河川氾濫の栃木、産業に爪痕 台風19号で
12日に本州を襲った台風19号で河川の氾濫が相次いだ栃木県では幅広い産業に被害が出た。秋山川の堤防が決壊した佐野市では製造業や農業に爪痕が残り、足利市では産業団地や観光施設が冠水した。鉄道など交通網の寸断の影響も県内の広範囲にわたり、関係者は復旧を急いでいる。
秋山川の近くに酒蔵を構える第一酒造(佐野市)は設備が水につかり「製造再開までにどれだけかかるか分からない」(島田嘉紀社長)という。同社は1673年創業で日本酒「開華」を製造し、歴史ある建物を持つ。島田社長は「蔵の中が50センチぐらい水につかった。すでに水は引いたが、泥を外に出さないといけない」と途方に暮れる。

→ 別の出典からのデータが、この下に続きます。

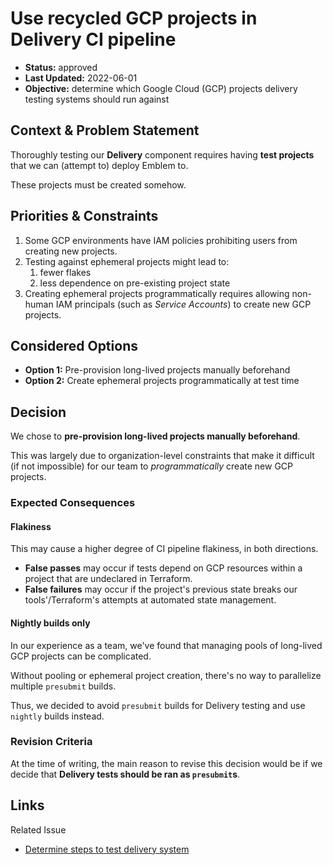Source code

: # Use recycled GCP projects in Delivery CI pipeline

* **Status:** approved
* **Last Updated:** 2022-06-01
* **Objective:** determine which Google Cloud (GCP) projects delivery testing systems should run against

## Context & Problem Statement

Thoroughly testing our **Delivery** component requires having **test projects** that we can (attempt to) deploy Emblem to.

These projects must be created somehow.

## Priorities & Constraints

1. Some GCP environments have IAM policies prohibiting users from creating new projects.
2. Testing against ephemeral projects might lead to:
   1. fewer flakes
   2. less dependence on pre-existing project state
3. Creating ephemeral projects programmatically requires allowing non-human IAM principals (such as _Service Accounts_) to create new GCP projects.

## Considered Options

* **Option 1:** Pre-provision long-lived projects manually beforehand
* **Option 2:** Create ephemeral projects programmatically at test time

## Decision

We chose to **pre-provision long-lived projects manually beforehand**.

This was largely due to organization-level constraints that make it difficult (if not impossible) for our team to _programmatically_ create new GCP projects.

### Expected Consequences

#### Flakiness
This may cause a higher degree of CI pipeline flakiness, in both directions.
* **False passes** may occur if tests depend on GCP resources within a project that are undeclared in Terraform.
* **False failures** may occur if the project's previous state breaks our tools'/Terraform's attempts at automated state management.

#### Nightly builds only
In our experience as a team, we've found that managing pools of long-lived GCP projects can be complicated.

Without pooling or ephemeral project creation, there's no way to parallelize multiple `presubmit` builds.

Thus, we decided to avoid `presubmit` builds for Delivery testing and use `nightly` builds instead.

### Revision Criteria

At the time of writing, the main reason to revise this decision would be if we decide that **Delivery tests should be ran as `presubmit`s**.

## Links

Related Issue
* [Determine steps to test delivery system](https://github.com/GoogleCloudPlatform/emblem/issues/347)
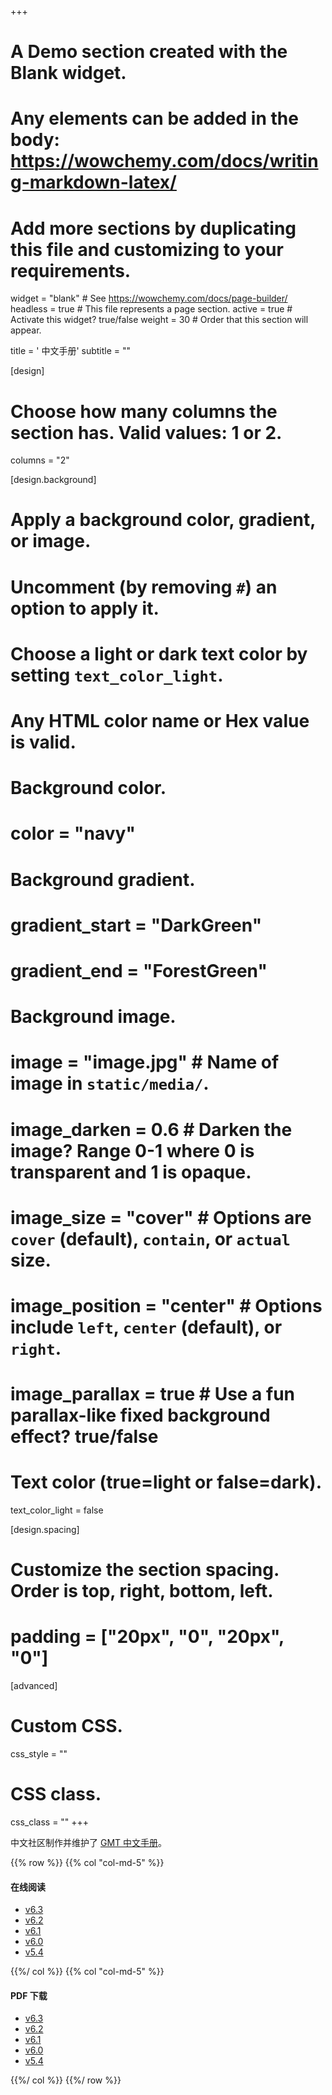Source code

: +++
# A Demo section created with the Blank widget.
# Any elements can be added in the body: https://wowchemy.com/docs/writing-markdown-latex/
# Add more sections by duplicating this file and customizing to your requirements.

widget = "blank"  # See https://wowchemy.com/docs/page-builder/
headless = true  # This file represents a page section.
active = true  # Activate this widget? true/false
weight = 30  # Order that this section will appear.

title = '<i class="fas fa-book"></i> 中文手册'
subtitle = ""

[design]
  # Choose how many columns the section has. Valid values: 1 or 2.
  columns = "2"

[design.background]
  # Apply a background color, gradient, or image.
  #   Uncomment (by removing `#`) an option to apply it.
  #   Choose a light or dark text color by setting `text_color_light`.
  #   Any HTML color name or Hex value is valid.

  # Background color.
  # color = "navy"

  # Background gradient.
  # gradient_start = "DarkGreen"
  # gradient_end = "ForestGreen"

  # Background image.
  # image = "image.jpg"  # Name of image in `static/media/`.
  # image_darken = 0.6  # Darken the image? Range 0-1 where 0 is transparent and 1 is opaque.
  # image_size = "cover"  #  Options are `cover` (default), `contain`, or `actual` size.
  # image_position = "center"  # Options include `left`, `center` (default), or `right`.
  # image_parallax = true  # Use a fun parallax-like fixed background effect? true/false

  # Text color (true=light or false=dark).
  text_color_light = false

[design.spacing]
  # Customize the section spacing. Order is top, right, bottom, left.
  # padding = ["20px", "0", "20px", "0"]

[advanced]
 # Custom CSS.
 css_style = ""

 # CSS class.
 css_class = ""
+++

中文社区制作并维护了 [GMT 中文手册](https://docs.gmt-china.org/)。

{{% row %}}
{{% col "col-md-5" %}}

#### <i class="fab fa-html5"></i> 在线阅读

- [v6.3](https://docs.gmt-china.org/latest/)
- [v6.2](https://docs.gmt-china.org/6.2/)
- [v6.1](https://docs.gmt-china.org/6.1/)
- [v6.0](https://docs.gmt-china.org/6.0/)
- [v5.4](https://docs.gmt-china.org/5.4/)

{{%/ col %}}
{{% col "col-md-5" %}}

#### <i class="far fa-file-pdf"></i> PDF 下载

- [v6.3](https://docs.gmt-china.org/6.3/GMT_docs.pdf)
- [v6.2](https://docs.gmt-china.org/6.2/GMT_docs.pdf)
- [v6.1](https://docs.gmt-china.org/6.1/GMT_docs.pdf)
- [v6.0](https://docs.gmt-china.org/6.0/GMT_docs.pdf)
- [v5.4](https://docs.gmt-china.org/5.4/GMT_docs.pdf)

{{%/ col %}}
{{%/ row %}}

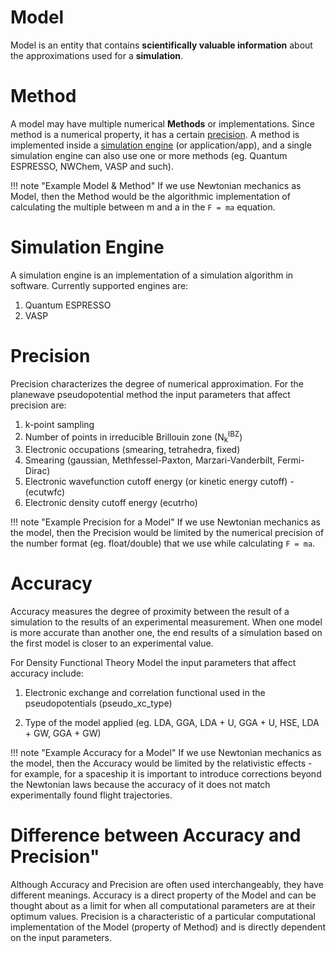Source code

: <!-- by TB -->

# Model

Model is an entity that contains **scientifically valuable information** about the approximations used for a **simulation**.

# Method

A model may have multiple numerical **Methods** or implementations. Since method is a numerical property, it has a certain [precision](#precision).  A method is implemented inside a [simulation engine](#simulation-engine) (or application/app), and a single simulation engine can also use one or more methods (eg. Quantum ESPRESSO, NWChem, VASP and such).

!!! note "Example Model & Method"
    If we use Newtonian mechanics as Model, then the Method would be the algorithmic implementation of calculating the multiple between m and a in the `F = ma` equation.

# Simulation Engine

A simulation engine is an implementation of a simulation algorithm in software. Currently supported engines are:

1. Quantum ESPRESSO
2. VASP

# Precision

Precision characterizes the degree of numerical approximation. For the planewave pseudopotential method the input parameters that affect precision are:

1. k-point sampling
2. Number of points in irreducible Brillouin zone (N<sub>k</sub><sup>IBZ</sup>)
3. Electronic occupations (smearing, tetrahedra, fixed)
4. Smearing (gaussian, Methfessel-Paxton, Marzari-Vanderbilt, Fermi-Dirac)
5. Electronic wavefunction cutoff energy (or kinetic energy cutoff) - (ecutwfc)
6. Electronic density cutoff energy (ecutrho)

!!! note "Example Precision for a Model"
    If we use Newtonian mechanics as the model, then the Precision would be limited by the numerical precision of the number format (eg. float/double) that we use while calculating `F = ma`.

# Accuracy

Accuracy measures  the degree of proximity between the result of a simulation to the results of an experimental measurement. When one model is more accurate than another one, the end results of a simulation based on the first model is closer to an experimental value.

For Density Functional Theory Model the input parameters that affect accuracy include:

1. Electronic exchange and correlation functional used in the pseudopotentials (pseudo_xc_type)

2. Type of the model applied (eg. LDA, GGA, LDA + U, GGA + U, HSE, LDA + GW, GGA + GW)

!!! note "Example Accuracy for a Model"
    If we use Newtonian mechanics as the model, then the Accuracy would be limited by the relativistic effects - for example, for a spaceship it is important to introduce corrections beyond the Newtonian laws because the accuracy of it does not match experimentally found flight trajectories.

# Difference between Accuracy and Precision"

Although Accuracy and Precision are often used interchangeably, they have different meanings. Accuracy is a direct property of the Model and can be thought about as a limit for when all computational parameters are at their optimum values. Precision is a characteristic of a particular computational implementation of the Model (property of Method) and is directly dependent on the input parameters.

自動車関連企業などが立地する足利市の毛野東部工業団地は全体が冠水し、近寄れない状況だとの情報が県に寄せられた。栃木市にある滝沢ハムでも工場が浸水及び停電し、13日は泥の搬出作業に追われた。「機械の動作が確認できれば、14日から稼働させる予定だ」(同社)という。
観光業では足利市のあしかがフラワーパークで施設が水につかった。営業再開は16日以降となり「早期の復旧を目指す」(早川公一郎・足利フラワーリゾート社長)としている。塩原温泉(那須塩原市)では源泉を通すパイプが流出し、一部旅館への温泉供給が停止した。

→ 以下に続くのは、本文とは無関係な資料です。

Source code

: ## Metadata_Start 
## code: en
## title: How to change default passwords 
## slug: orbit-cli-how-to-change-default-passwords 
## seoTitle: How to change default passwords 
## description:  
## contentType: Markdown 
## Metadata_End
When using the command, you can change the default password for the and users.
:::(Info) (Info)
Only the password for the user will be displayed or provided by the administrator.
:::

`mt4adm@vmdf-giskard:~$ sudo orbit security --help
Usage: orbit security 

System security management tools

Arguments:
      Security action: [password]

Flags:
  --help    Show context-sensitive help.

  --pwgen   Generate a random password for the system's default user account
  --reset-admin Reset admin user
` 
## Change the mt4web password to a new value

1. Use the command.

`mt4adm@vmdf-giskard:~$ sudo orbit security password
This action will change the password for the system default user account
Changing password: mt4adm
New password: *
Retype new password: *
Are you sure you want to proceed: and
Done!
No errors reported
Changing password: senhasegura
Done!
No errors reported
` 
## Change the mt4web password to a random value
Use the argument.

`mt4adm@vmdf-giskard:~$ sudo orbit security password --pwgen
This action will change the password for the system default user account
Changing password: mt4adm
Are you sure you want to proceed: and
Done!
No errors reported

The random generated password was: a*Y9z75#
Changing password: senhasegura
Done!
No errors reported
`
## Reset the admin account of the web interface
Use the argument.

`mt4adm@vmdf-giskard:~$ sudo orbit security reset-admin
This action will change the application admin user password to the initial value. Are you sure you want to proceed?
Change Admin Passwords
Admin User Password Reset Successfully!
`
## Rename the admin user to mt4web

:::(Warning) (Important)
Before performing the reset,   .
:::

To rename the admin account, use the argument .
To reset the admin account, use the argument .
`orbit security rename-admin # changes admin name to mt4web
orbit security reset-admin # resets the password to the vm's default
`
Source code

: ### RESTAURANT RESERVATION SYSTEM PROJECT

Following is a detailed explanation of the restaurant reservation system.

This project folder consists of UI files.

農業への影響も大きい。県によると浸水があった佐野・足利両市で稲刈りが終了しているのは全体の3割程度。残りの収穫がどの程度可能になるかは、稲がつかった水の汚れ方次第だという。イチゴの圃場なども被害を受けている。
鉄道ではJR両毛線の大平下駅(栃木市)~栃木駅(同)間で永野川にかかる線路が壊れ、復旧の見通しが立っていない。JR日光線では線路内の砕石が大雨により流出。14日の8時30分ごろまで運転を見合わせる。

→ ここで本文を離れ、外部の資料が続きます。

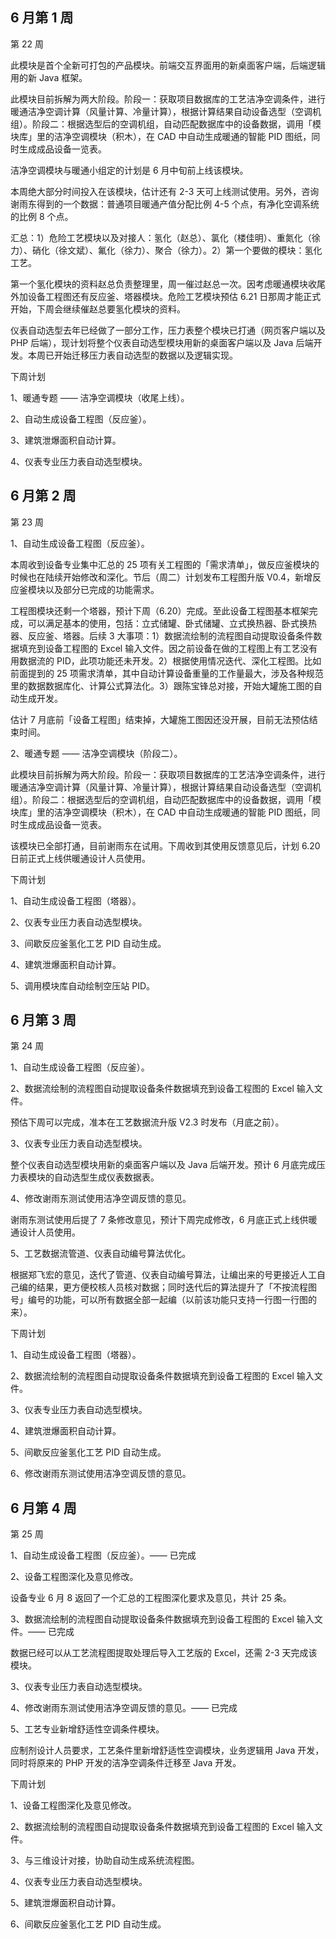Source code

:## 6 月第 1 周

第 22 周

此模块是首个全新可打包的产品模块。前端交互界面用的新桌面客户端，后端逻辑用的新 Java 框架。

此模块目前拆解为两大阶段。阶段一：获取项目数据库的工艺洁净空调条件，进行暖通洁净空调计算（风量计算、冷量计算），根据计算结果自动设备选型（空调机组）。阶段二：根据选型后的空调机组，自动匹配数据库中的设备数据，调用「模块库」里的洁净空调模块（积木），在 CAD 中自动生成暖通的智能 PID 图纸，同时生成成品设备一览表。

洁净空调模块与暖通小组定的计划是 6 月中旬前上线该模块。

本周绝大部分时间投入在该模块，估计还有 2-3 天可上线测试使用。另外，咨询谢雨东得到的一个数据：普通项目暖通产值分配比例 4-5 个点，有净化空调系统的比例 8 个点。

汇总：1）危险工艺模块以及对接人：氢化（赵总）、氯化（楼佳明）、重氮化（徐力）、硝化（徐文斌）、氟化（徐力）、聚合（徐力）。2）第一个要做的模块：氢化工艺。

第一个氢化模块的资料赵总负责整理里，周一催过赵总一次。因考虑暖通模块收尾外加设备工程图还有反应釜、塔器模块。危险工艺模块预估 6.21 日那周才能正式开始，下周会继续催赵总要氢化模块的资料。

仪表自动选型去年已经做了一部分工作，压力表整个模块已打通（网页客户端以及 PHP 后端），现计划将整个仪表自动选型模块用新的桌面客户端以及 Java 后端开发。本周已开始迁移压力表自动选型的数据以及逻辑实现。

下周计划

1、暖通专题 —— 洁净空调模块（收尾上线）。

2、自动生成设备工程图（反应釜）。

3、建筑泄爆面积自动计算。

4、仪表专业压力表自动选型模块。

## 6 月第 2 周

第 23 周

1、自动生成设备工程图（反应釜）。

本周收到设备专业集中汇总的 25 项有关工程图的「需求清单」，做反应釜模块的时候也在陆续开始修改和深化。节后（周二）计划发布工程图升版 V0.4，新增反应釜模块以及部分已完成的功能需求。

工程图模块还剩一个塔器，预计下周（6.20）完成。至此设备工程图基本框架完成，可以满足基本的使用，包括：立式储罐、卧式储罐、立式换热器、卧式换热器、反应釜、塔器。后续 3 大事项：1）数据流绘制的流程图自动提取设备条件数据填充到设备工程图的 Excel 输入文件。因之前设备在做的工程图上有工艺没有用数据流的 PID，此项功能还未开发。2）根据使用情况迭代、深化工程图。比如前面提到的 25 项需求清单，其中自动计算设备重量的工作量最大，涉及各种规范里的数据数据库化、计算公式算法化。3）跟陈宝锋总对接，开始大罐施工图的自动生成开发。

估计 7 月底前「设备工程图」结束掉，大罐施工图因还没开展，目前无法预估结束时间。

2、暖通专题 —— 洁净空调模块（阶段二）。

此模块目前拆解为两大阶段。阶段一：获取项目数据库的工艺洁净空调条件，进行暖通洁净空调计算（风量计算、冷量计算），根据计算结果自动设备选型（空调机组）。阶段二：根据选型后的空调机组，自动匹配数据库中的设备数据，调用「模块库」里的洁净空调模块（积木），在 CAD 中自动生成暖通的智能 PID 图纸，同时生成成品设备一览表。

该模块已全部打通，目前谢雨东在试用。下周收到其使用反馈意见后，计划 6.20 日前正式上线供暖通设计人员使用。

下周计划

1、自动生成设备工程图（塔器）。

2、仪表专业压力表自动选型模块。

3、间歇反应釜氢化工艺 PID 自动生成。

4、建筑泄爆面积自动计算。

5、调用模块库自动绘制空压站 PID。

## 6 月第 3 周

第 24 周

1、自动生成设备工程图（反应釜）。

2、数据流绘制的流程图自动提取设备条件数据填充到设备工程图的 Excel 输入文件。

预估下周可以完成，准本在工艺数据流升版 V2.3 时发布（月底之前）。

3、仪表专业压力表自动选型模块。

整个仪表自动选型模块用新的桌面客户端以及 Java 后端开发。预计 6 月底完成压力表模块的自动选型生成仪表数据表。

4、修改谢雨东测试使用洁净空调反馈的意见。

谢雨东测试使用后提了 7 条修改意见，预计下周完成修改，6 月底正式上线供暖通设计人员使用。

5、工艺数据流管道、仪表自动编号算法优化。

根据郑飞宏的意见，迭代了管道、仪表自动编号算法，让编出来的号更接近人工自己编的结果，更方便校核人员核对数据；同时迭代后的算法提升了「不按流程图号」编号的功能，可以所有数据全部一起编（以前该功能只支持一行图一行图的来）。

下周计划

1、自动生成设备工程图（塔器）。

2、数据流绘制的流程图自动提取设备条件数据填充到设备工程图的 Excel 输入文件。

3、仪表专业压力表自动选型模块。

4、建筑泄爆面积自动计算。

5、间歇反应釜氢化工艺 PID 自动生成。

6、修改谢雨东测试使用洁净空调反馈的意见。

## 6 月第 4 周

第 25 周

1、自动生成设备工程图（反应釜）。—— 已完成

2、设备工程图深化及意见修改。

设备专业 6 月 8 返回了一个汇总的工程图深化要求及意见，共计 25 条。

3、数据流绘制的流程图自动提取设备条件数据填充到设备工程图的 Excel 输入文件。—— 已完成

数据已经可以从工艺流程图提取处理后导入工艺版的 Excel，还需 2-3 天完成该模块。

3、仪表专业压力表自动选型模块。

4、修改谢雨东测试使用洁净空调反馈的意见。—— 已完成

5、工艺专业新增舒适性空调条件模块。

应制剂设计人员要求，工艺条件里新增舒适性空调模块，业务逻辑用 Java 开发，同时将原来的 PHP 开发的洁净空调条件迁移至 Java 开发。

下周计划

1、设备工程图深化及意见修改。

2、数据流绘制的流程图自动提取设备条件数据填充到设备工程图的 Excel 输入文件。

3、与三维设计对接，协助自动生成系统流程图。

4、仪表专业压力表自动选型模块。

5、建筑泄爆面积自动计算。

6、间歇反应釜氢化工艺 PID 自动生成。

東武鉄道は砕石流出などにより、佐野線の全線や日光線の新鹿沼駅(鹿沼市)~下今市駅(日光市)間などで終日運転を見合わせる。これらの区間の復旧には「相当日数かかる見込み」(同社)だという。
被害を受け、県内地銀は緊急の相談窓口を設ける。足利銀行、栃木銀行ともに14日からローンセンターやローンプラザで、15日からは支店や出張所でも融資や通帳の紛失などの相談ができる。